[Quick Summary: A computer programmer goes encounters new artificial intelligence on a remote island.]
I like that this script is quite light on its feet, even though it's a four-hander.*
I suspect one reason might be something writer/director Alex Garland mentioned in passing (here).
In this interview, he talks about his how his first idea for Caleb (protagonist) was that he was a university professor specializing in consciousness, and married.
However, Garland found that explaining Caleb's back story took time away from what interested him, i.e., the relationships between the four main characters.
He changed Caleb to a computer programmer, single, no family.
This seemed have to freed him up to focus more on the present than the past.
ex. "CALEB: Some believe language exists in the brain from birth, and what is learned is the ability to attach words and structure to the latent ability.
CALEB (cont'd): Would you agree?
AVA: ...I don't know.

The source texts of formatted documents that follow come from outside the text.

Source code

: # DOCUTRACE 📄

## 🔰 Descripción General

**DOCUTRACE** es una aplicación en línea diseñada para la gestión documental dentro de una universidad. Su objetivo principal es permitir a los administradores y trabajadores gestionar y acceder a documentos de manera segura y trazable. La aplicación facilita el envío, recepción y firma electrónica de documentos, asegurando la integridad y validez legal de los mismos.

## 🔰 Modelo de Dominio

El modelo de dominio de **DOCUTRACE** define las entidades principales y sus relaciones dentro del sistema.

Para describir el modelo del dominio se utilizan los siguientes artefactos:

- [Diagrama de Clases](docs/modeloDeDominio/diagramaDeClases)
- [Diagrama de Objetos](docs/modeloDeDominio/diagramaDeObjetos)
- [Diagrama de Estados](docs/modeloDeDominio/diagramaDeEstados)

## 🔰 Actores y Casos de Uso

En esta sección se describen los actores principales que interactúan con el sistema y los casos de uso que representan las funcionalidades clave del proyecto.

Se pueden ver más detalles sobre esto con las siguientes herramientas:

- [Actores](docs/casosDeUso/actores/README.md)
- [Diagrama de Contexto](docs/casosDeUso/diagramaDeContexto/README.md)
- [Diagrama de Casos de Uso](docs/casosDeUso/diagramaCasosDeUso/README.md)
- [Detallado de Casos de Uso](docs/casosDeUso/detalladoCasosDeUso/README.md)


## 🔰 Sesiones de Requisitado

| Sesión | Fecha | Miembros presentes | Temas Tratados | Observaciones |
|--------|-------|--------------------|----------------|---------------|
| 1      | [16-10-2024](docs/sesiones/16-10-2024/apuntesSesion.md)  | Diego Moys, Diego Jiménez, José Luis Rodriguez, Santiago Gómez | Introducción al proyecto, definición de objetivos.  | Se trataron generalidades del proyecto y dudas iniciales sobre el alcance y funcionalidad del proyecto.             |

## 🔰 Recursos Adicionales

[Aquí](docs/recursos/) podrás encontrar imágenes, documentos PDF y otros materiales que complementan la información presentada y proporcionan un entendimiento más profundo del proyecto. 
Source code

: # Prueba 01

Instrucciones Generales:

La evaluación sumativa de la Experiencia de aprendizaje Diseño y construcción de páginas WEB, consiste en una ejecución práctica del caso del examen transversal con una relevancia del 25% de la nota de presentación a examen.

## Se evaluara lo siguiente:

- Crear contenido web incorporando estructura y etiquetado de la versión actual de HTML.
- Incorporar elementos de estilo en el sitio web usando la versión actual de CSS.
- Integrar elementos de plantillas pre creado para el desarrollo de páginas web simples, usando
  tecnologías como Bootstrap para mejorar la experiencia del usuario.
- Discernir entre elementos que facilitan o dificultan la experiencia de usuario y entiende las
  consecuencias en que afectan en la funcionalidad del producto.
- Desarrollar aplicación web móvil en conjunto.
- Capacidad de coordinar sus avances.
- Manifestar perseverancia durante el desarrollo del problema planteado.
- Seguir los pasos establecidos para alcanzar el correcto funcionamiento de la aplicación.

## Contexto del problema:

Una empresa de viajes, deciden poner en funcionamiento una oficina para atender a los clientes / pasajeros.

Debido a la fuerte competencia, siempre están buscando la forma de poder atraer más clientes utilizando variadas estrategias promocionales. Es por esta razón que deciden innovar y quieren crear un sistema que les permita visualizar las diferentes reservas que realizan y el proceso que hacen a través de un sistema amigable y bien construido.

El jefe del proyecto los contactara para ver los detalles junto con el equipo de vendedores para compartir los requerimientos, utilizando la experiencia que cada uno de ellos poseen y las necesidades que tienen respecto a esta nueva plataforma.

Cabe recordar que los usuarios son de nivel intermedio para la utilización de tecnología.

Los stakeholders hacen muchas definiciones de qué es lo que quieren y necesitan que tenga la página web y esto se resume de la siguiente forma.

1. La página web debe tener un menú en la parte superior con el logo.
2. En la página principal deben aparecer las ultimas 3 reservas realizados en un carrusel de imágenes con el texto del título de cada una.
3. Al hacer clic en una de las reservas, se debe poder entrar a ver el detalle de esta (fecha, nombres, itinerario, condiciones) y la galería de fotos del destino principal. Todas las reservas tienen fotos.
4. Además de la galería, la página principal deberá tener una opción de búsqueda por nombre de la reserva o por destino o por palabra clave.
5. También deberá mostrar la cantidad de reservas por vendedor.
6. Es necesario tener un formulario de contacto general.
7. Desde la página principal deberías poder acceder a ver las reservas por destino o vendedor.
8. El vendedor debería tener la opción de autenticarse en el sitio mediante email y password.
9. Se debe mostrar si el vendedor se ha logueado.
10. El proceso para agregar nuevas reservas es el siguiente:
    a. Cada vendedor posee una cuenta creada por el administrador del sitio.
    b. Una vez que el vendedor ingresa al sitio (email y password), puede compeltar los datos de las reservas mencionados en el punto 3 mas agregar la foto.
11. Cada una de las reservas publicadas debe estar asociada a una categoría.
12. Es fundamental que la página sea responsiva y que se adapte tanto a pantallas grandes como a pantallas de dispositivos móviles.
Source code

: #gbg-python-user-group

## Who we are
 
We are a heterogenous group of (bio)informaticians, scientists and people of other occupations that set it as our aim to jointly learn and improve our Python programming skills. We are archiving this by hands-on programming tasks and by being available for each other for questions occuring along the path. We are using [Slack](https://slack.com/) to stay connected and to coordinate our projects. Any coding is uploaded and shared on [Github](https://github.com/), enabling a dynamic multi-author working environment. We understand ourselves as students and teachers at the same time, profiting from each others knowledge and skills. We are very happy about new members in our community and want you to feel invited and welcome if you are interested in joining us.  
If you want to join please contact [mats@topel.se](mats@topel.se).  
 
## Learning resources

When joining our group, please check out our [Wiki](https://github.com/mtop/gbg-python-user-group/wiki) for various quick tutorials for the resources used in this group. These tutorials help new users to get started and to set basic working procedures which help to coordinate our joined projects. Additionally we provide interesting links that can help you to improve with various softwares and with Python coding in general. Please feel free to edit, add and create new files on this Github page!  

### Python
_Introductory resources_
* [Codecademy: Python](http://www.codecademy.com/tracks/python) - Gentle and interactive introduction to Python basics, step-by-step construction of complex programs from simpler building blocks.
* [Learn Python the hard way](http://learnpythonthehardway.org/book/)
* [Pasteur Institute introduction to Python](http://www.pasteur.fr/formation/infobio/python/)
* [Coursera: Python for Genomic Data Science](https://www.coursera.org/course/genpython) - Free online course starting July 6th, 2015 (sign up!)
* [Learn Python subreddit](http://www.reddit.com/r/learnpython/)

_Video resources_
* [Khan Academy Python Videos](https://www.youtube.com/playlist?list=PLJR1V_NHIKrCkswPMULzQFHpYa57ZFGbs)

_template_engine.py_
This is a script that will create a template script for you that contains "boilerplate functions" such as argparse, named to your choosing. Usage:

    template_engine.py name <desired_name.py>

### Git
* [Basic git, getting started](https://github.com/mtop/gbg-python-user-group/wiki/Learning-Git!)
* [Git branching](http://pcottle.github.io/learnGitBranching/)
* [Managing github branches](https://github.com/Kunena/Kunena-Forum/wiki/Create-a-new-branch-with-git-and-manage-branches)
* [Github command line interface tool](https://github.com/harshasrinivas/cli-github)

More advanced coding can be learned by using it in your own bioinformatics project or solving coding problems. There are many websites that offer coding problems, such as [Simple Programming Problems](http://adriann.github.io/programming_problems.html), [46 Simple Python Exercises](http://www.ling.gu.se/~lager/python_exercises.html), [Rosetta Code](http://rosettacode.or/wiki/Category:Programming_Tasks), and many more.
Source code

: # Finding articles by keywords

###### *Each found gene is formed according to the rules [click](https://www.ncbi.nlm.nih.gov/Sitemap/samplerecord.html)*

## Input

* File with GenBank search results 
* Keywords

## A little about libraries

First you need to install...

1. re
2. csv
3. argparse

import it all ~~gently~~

I have no opinion on that.
AVA (cont'd): I like to draw.
CALEB says nothing.
Just watches AVA. Again, lets the non-sequitur sit.
AVA (cont'd): I don't have any of my pictures with me now, but I can show you them tomorrow.
CALEB: That sounds good. I'd like to see them.
AVA (cont'd): Will you come back tomorrow, Caleb?
CALEB smiles slightly.
CALEB: Yeah. Definitely.
AVA also smiles.
And suddenly -
- there is a strong sense of something very human there. In the way the smile lights up her face.
WHAT I'VE LEARNED: Sometime heavy back story is necessary. Sometimes it's not (here). Use the right tool for the right situation.